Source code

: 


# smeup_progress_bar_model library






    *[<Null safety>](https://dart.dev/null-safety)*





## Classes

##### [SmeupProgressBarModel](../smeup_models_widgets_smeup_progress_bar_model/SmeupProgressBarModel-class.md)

________________________

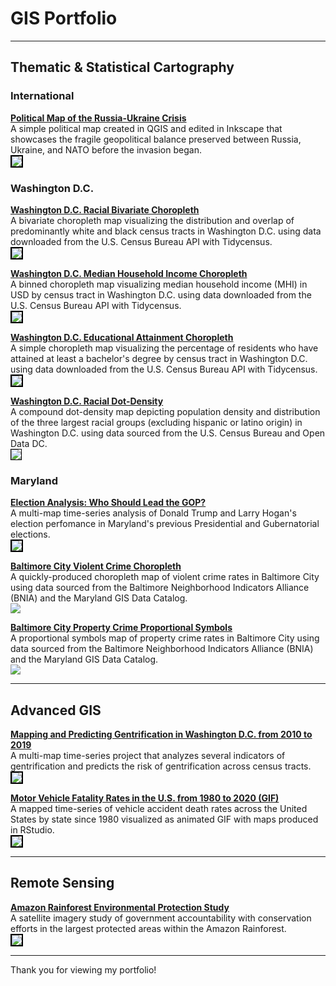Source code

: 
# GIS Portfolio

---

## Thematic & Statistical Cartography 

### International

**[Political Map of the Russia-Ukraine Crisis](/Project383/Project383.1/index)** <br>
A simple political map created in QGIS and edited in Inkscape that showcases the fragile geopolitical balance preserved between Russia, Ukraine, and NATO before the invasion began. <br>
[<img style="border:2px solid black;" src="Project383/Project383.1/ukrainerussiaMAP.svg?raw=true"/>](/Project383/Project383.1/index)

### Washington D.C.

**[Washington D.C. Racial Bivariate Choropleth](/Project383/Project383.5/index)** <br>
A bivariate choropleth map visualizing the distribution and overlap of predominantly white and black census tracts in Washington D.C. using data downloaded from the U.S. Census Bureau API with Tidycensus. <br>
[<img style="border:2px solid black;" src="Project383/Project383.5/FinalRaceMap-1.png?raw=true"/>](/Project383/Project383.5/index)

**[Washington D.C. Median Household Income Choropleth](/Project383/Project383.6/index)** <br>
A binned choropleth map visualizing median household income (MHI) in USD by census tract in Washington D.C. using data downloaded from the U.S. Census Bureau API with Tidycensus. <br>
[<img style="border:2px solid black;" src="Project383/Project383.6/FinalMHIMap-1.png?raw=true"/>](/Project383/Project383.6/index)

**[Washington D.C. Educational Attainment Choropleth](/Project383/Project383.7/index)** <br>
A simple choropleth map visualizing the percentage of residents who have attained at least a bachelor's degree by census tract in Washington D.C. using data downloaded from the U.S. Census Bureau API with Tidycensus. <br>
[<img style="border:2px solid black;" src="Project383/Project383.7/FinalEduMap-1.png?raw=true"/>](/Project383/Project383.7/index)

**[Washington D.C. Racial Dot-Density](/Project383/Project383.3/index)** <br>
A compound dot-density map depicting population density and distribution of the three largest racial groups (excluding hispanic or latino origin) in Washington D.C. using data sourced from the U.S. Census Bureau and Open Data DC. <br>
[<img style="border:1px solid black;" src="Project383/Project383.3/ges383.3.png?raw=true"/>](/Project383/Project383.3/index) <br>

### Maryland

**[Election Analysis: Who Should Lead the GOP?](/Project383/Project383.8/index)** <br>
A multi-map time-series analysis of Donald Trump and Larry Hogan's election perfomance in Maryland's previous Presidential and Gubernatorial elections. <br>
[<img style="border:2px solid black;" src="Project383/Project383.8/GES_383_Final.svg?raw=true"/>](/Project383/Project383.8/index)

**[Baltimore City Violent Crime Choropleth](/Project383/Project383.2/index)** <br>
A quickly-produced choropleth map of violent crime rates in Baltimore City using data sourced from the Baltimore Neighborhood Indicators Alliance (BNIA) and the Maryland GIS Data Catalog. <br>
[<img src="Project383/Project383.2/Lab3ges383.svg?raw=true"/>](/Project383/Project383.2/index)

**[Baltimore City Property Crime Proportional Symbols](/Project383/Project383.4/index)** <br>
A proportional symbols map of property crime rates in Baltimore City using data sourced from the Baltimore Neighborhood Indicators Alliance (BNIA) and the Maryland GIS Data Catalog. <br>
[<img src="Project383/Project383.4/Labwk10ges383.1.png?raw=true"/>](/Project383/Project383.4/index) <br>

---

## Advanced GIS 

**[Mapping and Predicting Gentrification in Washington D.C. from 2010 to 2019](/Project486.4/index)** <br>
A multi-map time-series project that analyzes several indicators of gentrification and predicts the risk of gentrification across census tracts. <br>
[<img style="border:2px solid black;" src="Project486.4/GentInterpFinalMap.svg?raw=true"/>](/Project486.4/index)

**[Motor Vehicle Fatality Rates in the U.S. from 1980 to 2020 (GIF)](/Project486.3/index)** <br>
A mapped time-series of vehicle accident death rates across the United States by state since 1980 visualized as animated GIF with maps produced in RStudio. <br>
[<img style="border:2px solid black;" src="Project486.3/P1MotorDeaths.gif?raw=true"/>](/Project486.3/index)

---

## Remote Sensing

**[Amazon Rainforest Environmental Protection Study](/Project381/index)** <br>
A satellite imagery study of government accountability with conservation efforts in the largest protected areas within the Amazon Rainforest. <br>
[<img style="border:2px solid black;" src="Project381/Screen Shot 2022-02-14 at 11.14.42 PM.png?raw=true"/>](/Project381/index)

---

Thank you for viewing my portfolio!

________________________

● Task statement: Write out exactly the lines that fall from the line with "### Washington D.C." to the line with "Bivariate Choropleth](/Project383/Project383.5/index)** <br>" in the records above, keeping both ends.

● Expected answer:
### Washington D.C.

**[Washington D.C. Racial Bivariate Choropleth](/Project383/Project383.5/index)** <br>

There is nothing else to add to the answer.